Call for Northern Ireland specialist mother and baby unit appeal
- Published
A woman who suffered severe mental illness after giving birth, has said it is critical Northern Ireland gets a specialist mother and baby unit.
Maria Derbyshire was so ill after having her son Joseph in 2009 she was placed in hospital under the mental health act.
On Tuesday, she joined health care professionals to lobby politicians at Stormont.
About 70 women a year in Northern Ireland require hospital admission.
But during treatment, as there is no mother and baby unit, the woman is separated from her baby.
In England and Scotland there are 17 specialist units.
Mrs Derbyshire said she decided to contact the BBC after hearing a report by health correspondent Marie Louise Connolly last week on perinatal mental health.
"After my first baby, life was very good for a few days.
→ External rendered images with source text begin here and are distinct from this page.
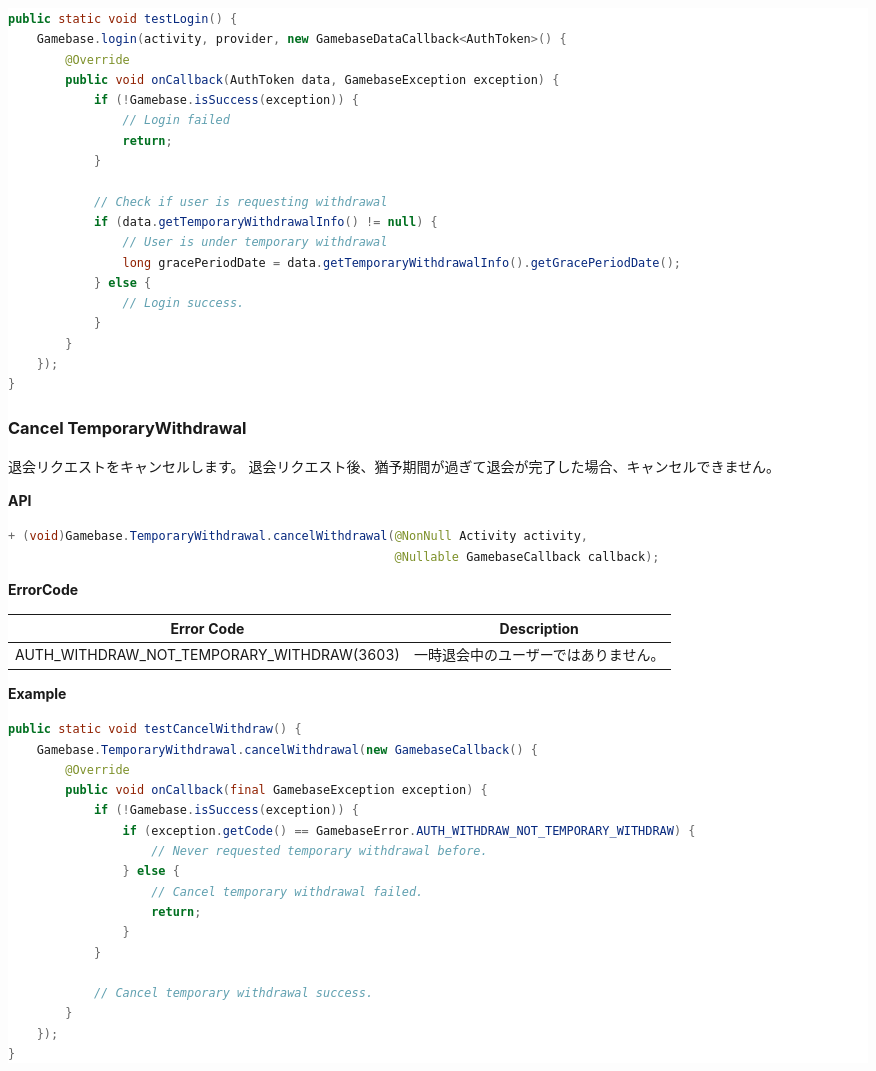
 ```java
public static void testLogin() {
    Gamebase.login(activity, provider, new GamebaseDataCallback<AuthToken>() {
        @Override
        public void onCallback(AuthToken data, GamebaseException exception) {
            if (!Gamebase.isSuccess(exception)) {
                // Login failed
                return;
            }

            // Check if user is requesting withdrawal
            if (data.getTemporaryWithdrawalInfo() != null) {
                // User is under temporary withdrawal
                long gracePeriodDate = data.getTemporaryWithdrawalInfo().getGracePeriodDate();
            } else {
                // Login success.
            }
        }
    });
}
```

### Cancel TemporaryWithdrawal

退会リクエストをキャンセルします。
退会リクエスト後、猶予期間が過ぎて退会が完了した場合、キャンセルできません。

**API**

```java
+ (void)Gamebase.TemporaryWithdrawal.cancelWithdrawal(@NonNull Activity activity,
                                                      @Nullable GamebaseCallback callback);
```

**ErrorCode**

|Error Code | Description |
| --- | --- |
| AUTH\_WITHDRAW\_NOT\_TEMPORARY\_WITHDRAW(3603) | 一時退会中のユーザーではありません。 |

**Example**

```java
public static void testCancelWithdraw() {
    Gamebase.TemporaryWithdrawal.cancelWithdrawal(new GamebaseCallback() {
        @Override
        public void onCallback(final GamebaseException exception) {
            if (!Gamebase.isSuccess(exception)) {
                if (exception.getCode() == GamebaseError.AUTH_WITHDRAW_NOT_TEMPORARY_WITHDRAW) {
                    // Never requested temporary withdrawal before.
                } else {
                    // Cancel temporary withdrawal failed.
                    return;
                }
            }

            // Cancel temporary withdrawal success.
        }
    });
}
```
It just fell apart about ten days after my son was born," she said.
"I basically lost touch with reality - I ended up being sectioned.
"I remember going to hospital in the ambulance, I had all these delusions and hallucinations.
"I think I spent around three weeks in a general psychiatric hospital. When I came round I didn't remember I'd had a baby."
Last month the prime minister announced about £390m just for perinatal mental health care.
The way the money is divided across the regions means that Northern Ireland should also benefit.
Mrs Derbyshire joined health professionals at Stormont lobbying for the money to be spent entirely on perinatal care here.
Shona Hamilton from the Royal College of Midwives said she is frustrated by the current situation.
"We recognise that across the UK there has been significant investment in mental health services for women," she said.
"Some of that investment should come to Northern Ireland and we would really like to see that ring-fenced for services for women here and the development of very good services - both in the community and in a mother and baby unit "
The chair of the assembly health committee, Sinn Féin's Maeve McLaughlin, was among the politicians who met the group.
"It's very clear in terms of the research that to ignore the problem and to continue to treat the problem will cost five times more than actually putting intervention into place," she said.
"We need a regional approach to this - 20% of women will suffer some sort of mental health issue during pregnancy or within a year after birth. That needs to be tackled."
Mrs Derbyshire is now in good health and has had a second baby, a daughter called Lily.
She said her second pregnancy and post natal experience was entirely different and that it was due to the specialist care she received in the weeks before and immediately after Lily's birth.